» **EXERCISE BRIEF**: In the listing below, a line holding "Compile To Jar \\" and a line holding "request to compile." mark the range. Retype both exactly, with all lines between them.

::::::::::

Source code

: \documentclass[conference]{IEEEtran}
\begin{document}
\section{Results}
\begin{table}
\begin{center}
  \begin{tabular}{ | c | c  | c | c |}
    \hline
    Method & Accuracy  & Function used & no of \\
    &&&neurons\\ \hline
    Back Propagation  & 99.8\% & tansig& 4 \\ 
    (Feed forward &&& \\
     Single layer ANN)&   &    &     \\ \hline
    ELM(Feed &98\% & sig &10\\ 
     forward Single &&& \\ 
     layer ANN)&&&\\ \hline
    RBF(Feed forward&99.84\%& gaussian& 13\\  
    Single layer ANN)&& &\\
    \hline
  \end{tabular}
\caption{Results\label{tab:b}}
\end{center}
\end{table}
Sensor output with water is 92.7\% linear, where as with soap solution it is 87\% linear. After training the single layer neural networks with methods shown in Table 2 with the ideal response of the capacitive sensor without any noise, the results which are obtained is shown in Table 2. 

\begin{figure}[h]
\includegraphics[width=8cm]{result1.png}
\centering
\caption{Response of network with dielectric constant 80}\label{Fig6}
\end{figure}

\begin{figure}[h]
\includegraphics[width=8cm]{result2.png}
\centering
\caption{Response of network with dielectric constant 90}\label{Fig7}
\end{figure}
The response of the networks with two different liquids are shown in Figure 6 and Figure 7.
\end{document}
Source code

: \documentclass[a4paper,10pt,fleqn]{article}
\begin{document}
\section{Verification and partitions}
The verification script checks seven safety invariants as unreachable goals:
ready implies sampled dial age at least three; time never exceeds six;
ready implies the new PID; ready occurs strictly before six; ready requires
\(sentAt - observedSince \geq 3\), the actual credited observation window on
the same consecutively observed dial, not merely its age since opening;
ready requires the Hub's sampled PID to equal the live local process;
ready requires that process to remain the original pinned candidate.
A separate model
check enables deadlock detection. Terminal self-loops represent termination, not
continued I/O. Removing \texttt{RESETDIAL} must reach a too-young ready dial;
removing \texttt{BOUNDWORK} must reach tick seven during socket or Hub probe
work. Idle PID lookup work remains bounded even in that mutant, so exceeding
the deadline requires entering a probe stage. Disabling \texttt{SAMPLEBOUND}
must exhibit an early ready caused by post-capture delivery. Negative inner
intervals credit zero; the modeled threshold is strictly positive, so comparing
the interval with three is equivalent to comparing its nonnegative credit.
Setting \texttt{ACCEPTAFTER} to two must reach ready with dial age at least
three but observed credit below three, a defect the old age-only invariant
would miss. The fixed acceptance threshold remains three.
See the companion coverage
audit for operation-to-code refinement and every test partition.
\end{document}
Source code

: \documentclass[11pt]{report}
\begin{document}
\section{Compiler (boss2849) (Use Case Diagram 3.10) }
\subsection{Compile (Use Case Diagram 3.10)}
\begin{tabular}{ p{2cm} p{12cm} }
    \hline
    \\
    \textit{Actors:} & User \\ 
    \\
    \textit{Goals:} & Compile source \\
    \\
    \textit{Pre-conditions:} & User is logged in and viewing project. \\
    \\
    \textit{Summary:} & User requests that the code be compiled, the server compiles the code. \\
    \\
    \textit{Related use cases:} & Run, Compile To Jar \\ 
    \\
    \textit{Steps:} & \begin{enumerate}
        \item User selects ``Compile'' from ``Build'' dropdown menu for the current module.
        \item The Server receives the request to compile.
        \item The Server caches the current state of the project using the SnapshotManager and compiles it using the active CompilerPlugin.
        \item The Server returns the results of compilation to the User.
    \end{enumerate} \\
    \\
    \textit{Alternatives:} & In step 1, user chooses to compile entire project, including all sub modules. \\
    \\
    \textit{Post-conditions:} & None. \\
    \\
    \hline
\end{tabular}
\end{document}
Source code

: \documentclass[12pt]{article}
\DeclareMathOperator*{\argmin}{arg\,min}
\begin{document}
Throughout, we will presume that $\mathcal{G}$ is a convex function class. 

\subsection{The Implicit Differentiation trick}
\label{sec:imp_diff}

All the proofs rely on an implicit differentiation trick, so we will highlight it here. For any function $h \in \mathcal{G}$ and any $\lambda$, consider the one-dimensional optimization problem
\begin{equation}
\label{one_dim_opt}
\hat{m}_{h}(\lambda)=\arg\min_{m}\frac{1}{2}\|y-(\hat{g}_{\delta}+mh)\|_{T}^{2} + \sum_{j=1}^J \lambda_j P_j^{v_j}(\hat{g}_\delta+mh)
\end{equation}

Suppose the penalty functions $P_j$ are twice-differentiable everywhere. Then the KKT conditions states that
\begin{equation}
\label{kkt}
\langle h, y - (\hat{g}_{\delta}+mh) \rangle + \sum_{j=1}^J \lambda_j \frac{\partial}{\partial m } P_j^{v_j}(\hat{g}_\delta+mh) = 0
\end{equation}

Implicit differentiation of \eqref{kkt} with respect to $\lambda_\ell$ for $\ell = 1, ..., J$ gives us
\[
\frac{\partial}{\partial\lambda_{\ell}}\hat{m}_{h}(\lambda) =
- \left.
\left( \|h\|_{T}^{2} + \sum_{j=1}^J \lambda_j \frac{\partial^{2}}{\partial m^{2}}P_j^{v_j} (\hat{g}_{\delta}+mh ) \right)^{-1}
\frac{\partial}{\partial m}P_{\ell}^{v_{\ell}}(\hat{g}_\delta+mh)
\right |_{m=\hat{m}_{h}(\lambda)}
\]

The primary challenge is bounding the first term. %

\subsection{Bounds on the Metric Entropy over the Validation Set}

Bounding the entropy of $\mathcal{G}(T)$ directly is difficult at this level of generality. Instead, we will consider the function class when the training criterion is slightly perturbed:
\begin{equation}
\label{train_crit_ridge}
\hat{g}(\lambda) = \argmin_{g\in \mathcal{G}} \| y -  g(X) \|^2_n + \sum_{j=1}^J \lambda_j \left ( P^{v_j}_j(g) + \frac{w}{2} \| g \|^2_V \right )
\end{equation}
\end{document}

::::::::::

» **TASK RESULT**:
    \textit{Related use cases:} & Run, Compile To Jar \\ 
    \\
    \textit{Steps:} & \begin{enumerate}
        \item User selects ``Compile'' from ``Build'' dropdown menu for the current module.
        \item The Server receives the request to compile.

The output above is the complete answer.